Bu sırada Wolfgang mahcup bir halde duruyor ve sessizce ablasına bakıyordu. Yaptığı şey üzerine ilk defa kafa yormaya başlamıştı. Nannerl’e iş çıkarıp onu iki kez uğraştırdığı için daha da çok üzülüyordu.

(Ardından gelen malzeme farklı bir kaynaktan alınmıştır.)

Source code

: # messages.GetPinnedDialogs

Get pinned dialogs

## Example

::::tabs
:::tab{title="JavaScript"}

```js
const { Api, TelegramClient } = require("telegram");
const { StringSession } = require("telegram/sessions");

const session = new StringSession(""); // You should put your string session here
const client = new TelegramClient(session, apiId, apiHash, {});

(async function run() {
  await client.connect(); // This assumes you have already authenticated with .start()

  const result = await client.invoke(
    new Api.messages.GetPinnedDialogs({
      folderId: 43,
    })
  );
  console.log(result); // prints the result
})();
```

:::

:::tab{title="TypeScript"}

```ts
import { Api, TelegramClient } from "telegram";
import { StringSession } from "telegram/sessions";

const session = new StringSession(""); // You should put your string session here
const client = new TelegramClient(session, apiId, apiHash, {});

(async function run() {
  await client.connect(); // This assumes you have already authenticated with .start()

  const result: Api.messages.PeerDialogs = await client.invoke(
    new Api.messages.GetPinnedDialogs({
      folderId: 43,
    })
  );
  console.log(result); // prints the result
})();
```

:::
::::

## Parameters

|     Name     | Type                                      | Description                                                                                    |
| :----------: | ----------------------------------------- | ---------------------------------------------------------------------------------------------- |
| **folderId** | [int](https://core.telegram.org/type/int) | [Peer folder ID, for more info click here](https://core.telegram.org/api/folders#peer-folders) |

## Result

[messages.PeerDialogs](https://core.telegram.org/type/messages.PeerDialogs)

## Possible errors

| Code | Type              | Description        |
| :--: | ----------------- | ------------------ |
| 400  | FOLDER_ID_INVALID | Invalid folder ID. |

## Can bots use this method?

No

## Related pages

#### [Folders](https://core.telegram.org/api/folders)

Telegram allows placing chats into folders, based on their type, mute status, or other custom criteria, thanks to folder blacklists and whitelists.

Nihayet ablası temizlik işini bitirdiğinde Wolfgang yavaşça yanına gidip elbisesini çekiştirdi ve âdeti olduğu üzere şu soruyu sordu:
“Nannerl, beni seviyor musun?”
Ama ablası gerçekten çok kızgındı ve şöyle dedi:
“Hayır, böyle çirkin şeyler yaptığında seni sevmiyorum!”
O küçük hassas kalp için bu kadarı çok fazlaydı. Gözlerine dolan yaşlar görünmesin diye hızlıca sırtını çevirip odanın bir köşesine oturdu ve yaslı bir sükût içinde doğruca önüne baktı. Sonra bir anda, o zamana dek kış semasını karanlığa bürümüş olan o bulutlardan çatı aralandı. Küçük odaya güneş ışığı girdi. Işık, altın kanatlı bir kanaryanın pencere önünde asılı kafesine vurdu. O zaman kuş, minik başını neşeyle kaldırıp bir tünekten ötekine birkaç defa atladı. Ardından tatlı tatlı ötüp mavi gökyüzü kadar iç açıcı ve neşeli bir şarkı tutturdu.
İyi ama neydi bu? Küçük Wolfgang’ın yüzü birden niçin böyle mucizevi şekilde aydınlanıvermişti? Gözleri parlıyordu, yanakları al al olmuştu. Yaşının çok ötesinde bir mest hali ve heyecan ifadesi, o çocuk yüzüne tuhaf, hatta doğaüstü denebilecek bir görünüm veriyordu.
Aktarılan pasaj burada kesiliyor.